The past three months were either the best of times or the worst of times for retailers, depending upon whose sales report one was reading.
Planted firmly within the “best” category is Best Buy. The chain reported a 9.9 percent spike in comparable store sales within its U.S. division during its fiscal fourth quarter and the addition of 78 new stores over the past year. Total domestic sales hit $7.6 billion for the three months ended Feb. 28, representing a 19 percent gain year over year.
For the full fiscal year, total U.S. sales rose 15 percent to $22.2 billion and comp sales grew 7.4 percent.
Commenting on the quarter, vice chairman and CEO Brad Anderson said traffic accelerated during the last two weeks of December and remained at that pace throughout the balance of the period. He attributed the traffic flow to effective advertising and promotions, post-holiday redemptions of gift cards and loyalty certificates, and improved in-stock levels.
Broken out by division, fourth quarter comps for Best Buy’s flagship stores rose 9.9 percent, reflecting market share gains in computers, digital cameras and DTVs, the company said. Its Magnolia Audio Video chain enjoyed a 3.4 percent comp-store gain, while the Canadian operations, comprised of Best Buy and Future Shop stores, saw same-store sales rise 7.9 percent for the period.
For the entire company category sales breakouts showed MP3 players enjoying triple-digit comps for the quarter, while major appliance comps grew by the mid-single digits.
At Circuit City, total revenue for the fiscal fourth quarter, ended Feb. 28, grew 2 percent to $3.6 billion and comps grew 1 percent. Full year revenue fell 2 percent to $9.6 billion, and same-store sales slipped 3 percent.
Chairman, president and CEO Alan McCollough, said fourth quarter comps improved as the period progressed, entering positive territory in January. “The improvement in part reflects the weak results from last year,” he said, in a reference to the chain’s 6 percent comp sales decline in fourth quarter 2003.
McCollough said categories showing exceptional fourth quarter strength included music and movie software, digital imaging, notebook computers and monitors, and high-tech TVs, and that the online channel enjoyed strong growth throughout the year.
Texas-based CE and majap regional Conn’s said total product sales for its fiscal fourth quarter, ended Jan. 31, grew 22.6 percent to $117.7 million while comps grew 11.7 percent.
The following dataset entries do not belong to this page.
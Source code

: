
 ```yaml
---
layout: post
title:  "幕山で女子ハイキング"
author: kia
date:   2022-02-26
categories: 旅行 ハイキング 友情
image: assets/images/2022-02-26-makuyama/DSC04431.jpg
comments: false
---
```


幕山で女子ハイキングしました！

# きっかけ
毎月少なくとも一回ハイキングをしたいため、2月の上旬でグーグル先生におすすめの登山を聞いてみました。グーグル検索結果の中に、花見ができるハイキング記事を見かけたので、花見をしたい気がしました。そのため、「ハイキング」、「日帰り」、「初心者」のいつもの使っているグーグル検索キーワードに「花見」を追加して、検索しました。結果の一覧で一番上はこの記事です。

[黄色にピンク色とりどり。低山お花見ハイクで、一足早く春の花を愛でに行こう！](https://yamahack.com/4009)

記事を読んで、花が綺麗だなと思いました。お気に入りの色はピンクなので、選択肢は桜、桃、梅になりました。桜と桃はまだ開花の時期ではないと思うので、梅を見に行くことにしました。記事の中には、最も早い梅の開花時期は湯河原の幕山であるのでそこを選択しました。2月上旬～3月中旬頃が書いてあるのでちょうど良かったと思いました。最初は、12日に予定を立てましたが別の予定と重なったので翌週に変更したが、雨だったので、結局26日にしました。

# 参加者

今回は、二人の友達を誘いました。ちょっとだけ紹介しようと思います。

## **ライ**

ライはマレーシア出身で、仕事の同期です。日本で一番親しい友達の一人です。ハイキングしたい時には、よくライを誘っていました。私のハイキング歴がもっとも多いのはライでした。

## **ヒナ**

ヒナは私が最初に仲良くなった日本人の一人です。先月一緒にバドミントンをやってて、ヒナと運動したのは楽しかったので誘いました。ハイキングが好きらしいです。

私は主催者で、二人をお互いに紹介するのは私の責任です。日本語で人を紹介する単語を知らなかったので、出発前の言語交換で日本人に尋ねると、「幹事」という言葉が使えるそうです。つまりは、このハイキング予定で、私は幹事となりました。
Among full line retailers, Sears said February sales slipped 0.5 percent to $1.7 billion while comps edged up 1.1 percent. Chairman/CEO Alan Lacy said majap sales “improved slightly, led by solid increases in the cooking, cleaning and laundry categories.” CE sales also enjoyed moderate growth in the low single-digit range, the company said.
At Wal-Mart, February flagship sales grew 12.6 percent to $13.6 billion and comps gained 6 percent, while Target‘s flagship sales soared 14.5 percent and comps grew 8 percent. The latter also announced the opening of 25 new Target stores on March 7, bringing the total store count to 1,249.
Among the warehouse clubs, Costco said net sales soared 16 percent to $3.4 billion in February while U.S. comps rose 12 percent. Sam’s Club revenue rose 10.4 percent to $2.7 billion against a 7.5-percent comp gain. And BJ’s February net sales climbed 13.6 percent to $488.9 million as comps grew 7.9 percent. The latter reported strong sales gains in TVs but weakness in batteries, film and video games.
Sharper Image, the novelty CE chain, said total sales grew 47 percent last month to $51.9 million, buoyed by a 63 percent increase in Internet sales, a 45 percent increase in catalog sales and 20 percent gain in comp store sales.